El propio Luther Blissett no era sino el último avatar de un movimiento llamado “neoísmo” surgido de las redes de mail-art a mediados de los setenta, en torno a la estrella pop múltiple Monty Cantsin. Precisamente el hilo conductor de este movimiento era generación de contextos de actuación de código abierto y los juegos con pseudónimos, apuntando a una crítica práctica del concepto burgués de “identidad”. Surgido en un momento en que la network registraba su mayor volumen de actividad y sus desarrollos más brillantes, su reputación creció a lo largo de los noventa gracias a una serie de burlas a través de los medios de comunicación, hasta que a principios del año 2.000 sus principales valedores decidieron suicidarlo para afrontar otros retos. En España, donde existían referentes muy similares en proyectos como Preiswert Arbeitskollegen o Industrias Mikuerpo, el movimiento se desarrolló con criterios propios a partir de fanzines y performances que apuntaron, sobre todo, a la convocatoria de una Huelga de Arte para los años 2000-1.
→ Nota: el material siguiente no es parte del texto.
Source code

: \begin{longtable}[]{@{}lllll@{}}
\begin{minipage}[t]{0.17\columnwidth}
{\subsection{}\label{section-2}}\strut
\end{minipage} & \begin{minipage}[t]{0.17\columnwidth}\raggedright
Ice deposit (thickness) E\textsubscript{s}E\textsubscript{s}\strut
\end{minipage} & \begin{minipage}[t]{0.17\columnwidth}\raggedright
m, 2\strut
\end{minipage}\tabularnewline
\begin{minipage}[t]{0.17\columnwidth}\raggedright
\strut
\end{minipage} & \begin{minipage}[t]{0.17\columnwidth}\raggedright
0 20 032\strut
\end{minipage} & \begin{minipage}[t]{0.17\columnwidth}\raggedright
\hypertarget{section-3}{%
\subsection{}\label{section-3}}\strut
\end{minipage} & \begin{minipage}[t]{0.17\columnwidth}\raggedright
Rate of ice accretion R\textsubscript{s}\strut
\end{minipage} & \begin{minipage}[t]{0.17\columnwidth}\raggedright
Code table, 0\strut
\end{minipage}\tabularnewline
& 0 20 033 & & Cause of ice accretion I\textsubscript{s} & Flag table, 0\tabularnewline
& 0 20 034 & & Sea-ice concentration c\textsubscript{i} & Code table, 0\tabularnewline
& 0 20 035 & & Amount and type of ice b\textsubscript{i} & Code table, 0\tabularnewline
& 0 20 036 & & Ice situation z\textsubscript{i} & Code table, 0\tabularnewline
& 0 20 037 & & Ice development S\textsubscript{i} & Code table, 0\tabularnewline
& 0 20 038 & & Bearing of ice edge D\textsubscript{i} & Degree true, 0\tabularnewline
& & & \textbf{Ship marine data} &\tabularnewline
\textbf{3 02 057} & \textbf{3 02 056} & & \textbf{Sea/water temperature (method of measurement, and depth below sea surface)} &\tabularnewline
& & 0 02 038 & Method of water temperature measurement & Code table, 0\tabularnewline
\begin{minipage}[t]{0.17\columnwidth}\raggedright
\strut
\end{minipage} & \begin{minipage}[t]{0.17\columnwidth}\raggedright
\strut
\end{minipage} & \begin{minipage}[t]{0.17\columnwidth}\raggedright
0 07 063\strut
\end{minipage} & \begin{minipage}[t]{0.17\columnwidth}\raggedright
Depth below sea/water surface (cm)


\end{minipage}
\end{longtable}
Los nombres múltiples tienen naturaleza vírica, replicándose en la adopción por parte de muchos actantes y evolucionando con ellos. Son memes, en el sentido que apuntó Dawkins en los años setenta y que hoy trata de elaborarse de forma científica para estudiar los mecanismos de la evolución cultural. Es decir, constituyen “unidades de información”, patrones que discurren por los circuitos de comunicación con capacidad para propagarse y producir derivas fractales, aunque expuestos también a la extinción y el olvido. Son los habitantes propios de las redes, a las que dan consistencia y sentido por otro lado, en una época en que la estructura en red parece imponerse sobre los modelos jerárquicos en aspectos tales como la organización de las sociedades y la difusión del conocimiento. Su adopción consciente pone de manifiesto lo extemporáneo de conceptos como el de “originalidad” y “autoría”, así como de los “derechos” derivados de estos conceptos, pues la cultura no es un conjunto acumulativo constituido por unidades discretas de significado, sino el producto de la interacción humana y la reelaboración constante de sus resultados en nuevas interacciones.